Single-cell Multiomics Profiling Reveals Heterogeneous Transcriptional Programs and Microenvironment in DSRCTs

Desmoplastic small round cell tumor (DSRCT) is a rare, aggressive sarcoma driven by the EWSR1::WT1 chimeric transcription factor. Despite this unique oncogenic driver, DSRCT displays a polyphenotypic differentiation of unknown causality. Using single -cell multi-omics on 12 samples from five patients, we find that DSRCT tumor cells cluster into consistent subpopulations with partially overlapping lineage- and metabolism -related transcriptional programs.

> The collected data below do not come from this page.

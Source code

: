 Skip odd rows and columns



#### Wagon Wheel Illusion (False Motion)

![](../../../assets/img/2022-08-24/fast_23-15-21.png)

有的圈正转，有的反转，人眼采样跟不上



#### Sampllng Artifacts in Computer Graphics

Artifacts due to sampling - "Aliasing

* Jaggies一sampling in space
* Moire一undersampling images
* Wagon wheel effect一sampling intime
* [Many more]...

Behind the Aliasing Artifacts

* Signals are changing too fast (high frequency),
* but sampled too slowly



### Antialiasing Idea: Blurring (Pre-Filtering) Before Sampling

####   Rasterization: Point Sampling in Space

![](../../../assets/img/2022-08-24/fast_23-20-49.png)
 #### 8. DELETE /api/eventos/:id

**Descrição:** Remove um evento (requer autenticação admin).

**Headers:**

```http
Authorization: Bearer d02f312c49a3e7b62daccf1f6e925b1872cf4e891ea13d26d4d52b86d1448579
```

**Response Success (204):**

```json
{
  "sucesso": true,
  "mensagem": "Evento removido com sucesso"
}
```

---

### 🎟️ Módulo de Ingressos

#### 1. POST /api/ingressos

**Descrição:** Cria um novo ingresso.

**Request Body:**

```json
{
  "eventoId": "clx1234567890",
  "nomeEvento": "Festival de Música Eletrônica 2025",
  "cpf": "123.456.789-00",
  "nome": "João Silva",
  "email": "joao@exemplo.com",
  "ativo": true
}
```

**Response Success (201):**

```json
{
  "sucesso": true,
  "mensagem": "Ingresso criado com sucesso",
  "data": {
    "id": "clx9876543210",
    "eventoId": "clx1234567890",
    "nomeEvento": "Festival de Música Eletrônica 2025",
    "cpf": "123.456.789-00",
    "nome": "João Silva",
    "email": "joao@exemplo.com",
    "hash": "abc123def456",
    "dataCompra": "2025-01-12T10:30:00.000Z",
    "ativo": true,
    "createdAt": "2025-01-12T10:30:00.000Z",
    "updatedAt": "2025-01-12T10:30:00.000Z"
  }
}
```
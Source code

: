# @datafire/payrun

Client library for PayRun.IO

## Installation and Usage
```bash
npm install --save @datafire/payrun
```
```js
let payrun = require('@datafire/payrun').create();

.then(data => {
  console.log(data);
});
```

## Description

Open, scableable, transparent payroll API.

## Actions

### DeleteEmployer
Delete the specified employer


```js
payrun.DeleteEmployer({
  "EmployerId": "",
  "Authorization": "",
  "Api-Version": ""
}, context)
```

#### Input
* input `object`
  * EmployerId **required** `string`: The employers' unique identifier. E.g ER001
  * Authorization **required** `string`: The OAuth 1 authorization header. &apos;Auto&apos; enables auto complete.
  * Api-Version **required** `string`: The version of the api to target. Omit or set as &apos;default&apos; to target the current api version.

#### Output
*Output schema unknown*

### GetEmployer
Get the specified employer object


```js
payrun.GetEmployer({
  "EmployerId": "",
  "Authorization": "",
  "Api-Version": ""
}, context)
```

In vitro modeling shows that high EWSR1::WT1 DNA -binding activity associates with most lineage -related states, in contrast to glycolytic and profibrotic states. Single -cell chromatin accessibility analysis suggests that EWSR1::WT1 binding site variability may drive distinct lineage -related transcriptional programs, supporting some level of cell -intrinsic plasticity. Spatial transcriptomics reveals that glycolytic and profibrotic states specifically localize within hypoxic niches at the periphery of tumor cell islets, suggesting an additional role of tumor cell -extrinsic microenvironmental cues. We finally identify a single -cell transcriptomics-derived epithelial signature associated with improved patient survival, highlighting the clinical relevance of our findings.